**What needs to be done**
Of the entries below, copy only those lines that contain the word "begin".

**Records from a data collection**
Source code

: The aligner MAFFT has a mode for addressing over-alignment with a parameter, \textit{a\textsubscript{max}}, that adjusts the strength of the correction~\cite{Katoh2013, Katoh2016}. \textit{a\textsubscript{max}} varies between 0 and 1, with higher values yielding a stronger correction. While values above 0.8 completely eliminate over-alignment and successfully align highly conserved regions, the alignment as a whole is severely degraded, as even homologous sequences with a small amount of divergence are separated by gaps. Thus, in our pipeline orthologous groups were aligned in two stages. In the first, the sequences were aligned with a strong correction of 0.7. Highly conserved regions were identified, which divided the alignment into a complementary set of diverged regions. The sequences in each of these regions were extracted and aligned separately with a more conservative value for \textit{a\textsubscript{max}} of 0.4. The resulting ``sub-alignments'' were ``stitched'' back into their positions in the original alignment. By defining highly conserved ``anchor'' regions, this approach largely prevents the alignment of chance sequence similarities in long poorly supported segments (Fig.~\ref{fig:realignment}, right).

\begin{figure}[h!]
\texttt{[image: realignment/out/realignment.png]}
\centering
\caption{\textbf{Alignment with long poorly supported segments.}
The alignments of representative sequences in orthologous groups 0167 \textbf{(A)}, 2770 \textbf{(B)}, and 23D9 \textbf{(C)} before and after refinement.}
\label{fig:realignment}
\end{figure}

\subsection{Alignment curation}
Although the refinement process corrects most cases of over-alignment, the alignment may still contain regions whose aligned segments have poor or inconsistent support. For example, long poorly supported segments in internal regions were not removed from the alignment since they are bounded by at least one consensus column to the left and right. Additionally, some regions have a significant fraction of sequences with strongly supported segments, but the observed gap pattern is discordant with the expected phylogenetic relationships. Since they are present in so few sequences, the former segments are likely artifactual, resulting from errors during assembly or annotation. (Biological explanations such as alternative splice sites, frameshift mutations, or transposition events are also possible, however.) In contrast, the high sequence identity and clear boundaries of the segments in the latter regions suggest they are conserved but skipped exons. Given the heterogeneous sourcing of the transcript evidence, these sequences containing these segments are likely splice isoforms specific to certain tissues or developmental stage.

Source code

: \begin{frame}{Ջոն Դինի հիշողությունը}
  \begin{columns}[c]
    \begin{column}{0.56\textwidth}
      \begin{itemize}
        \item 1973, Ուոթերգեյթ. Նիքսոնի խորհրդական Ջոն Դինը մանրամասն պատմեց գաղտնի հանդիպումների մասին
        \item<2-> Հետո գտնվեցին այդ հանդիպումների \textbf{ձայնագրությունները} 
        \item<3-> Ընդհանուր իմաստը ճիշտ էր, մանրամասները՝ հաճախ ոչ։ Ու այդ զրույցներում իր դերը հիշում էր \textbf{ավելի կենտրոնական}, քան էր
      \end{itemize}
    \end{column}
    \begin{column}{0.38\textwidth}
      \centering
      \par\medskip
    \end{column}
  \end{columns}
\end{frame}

**Answer space**
\begin{figure}[h!]
: \begin{frame}{Ջոն Դինի հիշողությունը}
  \begin{columns}[c]
    \begin{column}{0.56\textwidth}
      \begin{itemize}
    \begin{column}{0.38\textwidth}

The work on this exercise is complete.